Another approach to generating scientific knowledge is to marshal the austere logic of machine learning with experiential human intuition.  The challenge of understanding the president is not unlike that facing many businesses.  Political scientists want to know both what the president believes and to estimate the effects of his actions.  Target wants to know what shoppers want and to have an estimable effect on their actions.  Rational choice theory allows political scientists to make assumptions about beliefs so that they may make deductions about behavior.  Data mining allowed Target to identify pregnant shoppers, often before in-laws (Duhigg 2012).  Google can “predict flue outbreaks and unemployment trends” based on the geospatial information of internet searches (Boiler and Firestone 2010, 1 also Gentry et al).  What is political science waiting for?  When the Huffington Post create an Advanced Programming Interface (API) for presidential polling data, they state that their intent is to help not only journalists, but “researchers and policy analysts to better understand current opinions and trends” (Scheinkman and Blumenthal 2012).  The public and a great deal of academics[3] in other disciplines expect political scientists and the trope of “policy makers” to be able to address their concerns.  Unless some response is taken, these concerns will fall on deaf ears.         

Data Visualization

This is the epistemological crux facing political science.  The monopoly of academia on the creation of knowledge is illusory.   Chris Wilson is a data journalist for Yahoo! News and an active developer of open source software.  In a project with the University of Maryland Human-Computer Interaction Lab’s, Dr.
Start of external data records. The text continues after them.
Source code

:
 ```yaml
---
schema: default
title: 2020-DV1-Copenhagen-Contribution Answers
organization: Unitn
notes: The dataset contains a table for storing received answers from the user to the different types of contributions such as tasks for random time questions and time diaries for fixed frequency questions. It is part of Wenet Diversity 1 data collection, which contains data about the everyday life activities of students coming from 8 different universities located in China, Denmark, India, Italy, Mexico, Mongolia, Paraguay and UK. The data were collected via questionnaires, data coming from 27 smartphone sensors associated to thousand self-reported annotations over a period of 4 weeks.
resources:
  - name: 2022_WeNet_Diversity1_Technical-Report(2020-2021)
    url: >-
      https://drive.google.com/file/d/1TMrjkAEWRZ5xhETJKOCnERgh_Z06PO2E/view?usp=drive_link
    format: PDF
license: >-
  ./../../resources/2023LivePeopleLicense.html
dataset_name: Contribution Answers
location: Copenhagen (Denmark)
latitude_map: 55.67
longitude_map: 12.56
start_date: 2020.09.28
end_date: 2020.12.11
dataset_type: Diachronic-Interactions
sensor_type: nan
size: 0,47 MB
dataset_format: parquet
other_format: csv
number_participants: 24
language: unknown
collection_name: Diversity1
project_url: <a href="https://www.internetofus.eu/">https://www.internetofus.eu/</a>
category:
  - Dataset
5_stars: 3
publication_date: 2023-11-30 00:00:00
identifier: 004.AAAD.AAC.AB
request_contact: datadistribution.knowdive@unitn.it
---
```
Adam Perer, Wilson developed an interactive visualization that allows the user to adjust the percentage of senators displayed who voted the same way on the same bill.  Using the web application is very easy.  The project is open source however implementing it locally is by no means “open sesame.”  This author was able to install the clients and servers necessary to run the application[4], but unable to expand the data set to include additional nodes during the semester.  The congressional data was mined collaboratively using “scrapers”, which are typically Python[5] programming scripts, used to remove key words from individual and sometimes multiple websites.  Wilson’s visualization demonstrates the Senate half of Krehbiel’s theory in a social network analysis.  A robust implementation of Krehbiel’s theory would also include the members of Congress and the President.  Using this visualization, we can see pivotal voters begin to separate from the parties.  To test Krehbiel’s theory, this visualization might help to determine if pivotal players really are median voters.

Social Network Analysis

Clark, Pelika and Rigby used social network analysis in 2010 test Krehbiel’s theory to study Health Reform.  Clark et al found that in addition to “proximity to the median voter”, acting as “party leader, chairman[] or member[]”, “occupational expertise” in health care was also important (2010, 1).  Cho and Fowler built congressional network maps based on co-sponsorship of legislation.  Others considered the role of “constituency influence and member vulnerability” in addition to Krehbiel’s original model (Hickey 2011b).  After a few moments with Wilson’s web page visualization users can bear witness to a clearer demonstration of contemporary party cohesion than offered by Fleisher and Bond’s 1996 or 2004 work.  The Democrats in the 113th session have shown a great deal of party unity. The balance of actors in Krehbiel’s theory can be examined in an open source data set from 1789 to the present on the open source github website.  While JSON data files are “human readable” they underutilize the bandwidth of the human eye in comparison to a well-designed visualization (Perer 2010).  While being far from a reality, a robust implementation of Krehbiel’s theory is feasible.  Another small addition to Krehbiel’s theory found in this data set includes vice presidential tie breaking voting records. The Vice President is ostensibly the de facto proxy for presidential power as the President of the Senate.

Natural Language

Natural Language Processing[6]
(NLP) analysis may provide political science with a research alternative which is both scientifically reproducible as well as informed by the contextual information.  This context is encoded in the semantics of the corpora, the collections of writing, under study.  Political science has historically looked to metrics such as the use of word counts as a measure of legislative agency.  Longer directives leave less room for discretion; while short statutes give agents room to fill in the details (see Rinquist, Worsham and Eisner 2003).  The executive orders issued by the President are perhaps some of the best evidence of presidential agency (See Howell 2003).  Executive orders are not encumbered by consensus and are issued directly by the President.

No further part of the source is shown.